How fruitful can 'payment by results' be, in a complex world?

“Payment by results”. Turning this on its head you might get “no payment without results”, or “I won’t pay for something that I don’t get”. This sounds like a sensible and fair way to conduct yourself, your business or the procurement by the Government of socially beneficial services from innovative charities (like VPF's portfolio ventures).
PBR has already arrived in the UK voluntary sector in the form of the much-publicised Social Impact Bond. You, innovative charity, reduce re-offending rates of Peterborough Prison leavers by 7.5% and you’ll be contractually entitled to a Government payout larger than your projected costs, meaning you can turn a ‘profit’ if you are as good as you say you are, meaning you can raise private sector investment from anyone you can convince of your economical recidivism-reducing credentials.

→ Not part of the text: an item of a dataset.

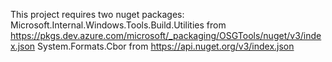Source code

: This project requires two nuget packages:
Microsoft.Internal.Windows.Tools.Build.Utilities from https://pkgs.dev.azure.com/microsoft/_packaging/OSGTools/nuget/v3/index.json
System.Formats.Cbor from https://api.nuget.org/v3/index.json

Brilliant - Government doesn’t have to face its fear of risk, good ideas get financed, investors make money.
You may be catching a feint whiff of ‘yeah but…’
Our blogger of the week is Liam Barrington-Bush, who neatly argues (here) that PBR is an inherently flawed system of incentivisation. This makes VPF think of the challenges in measuring social impact, the extreme difficulty of comparing (for a change) pears with pineapples, the importance of qualitative reporting by charities, and the fascinating conundrum of applying business principles in a sector that has more than one bottom line.
For this reason, Mr Barrington-Bush’s VPF badge is in the post.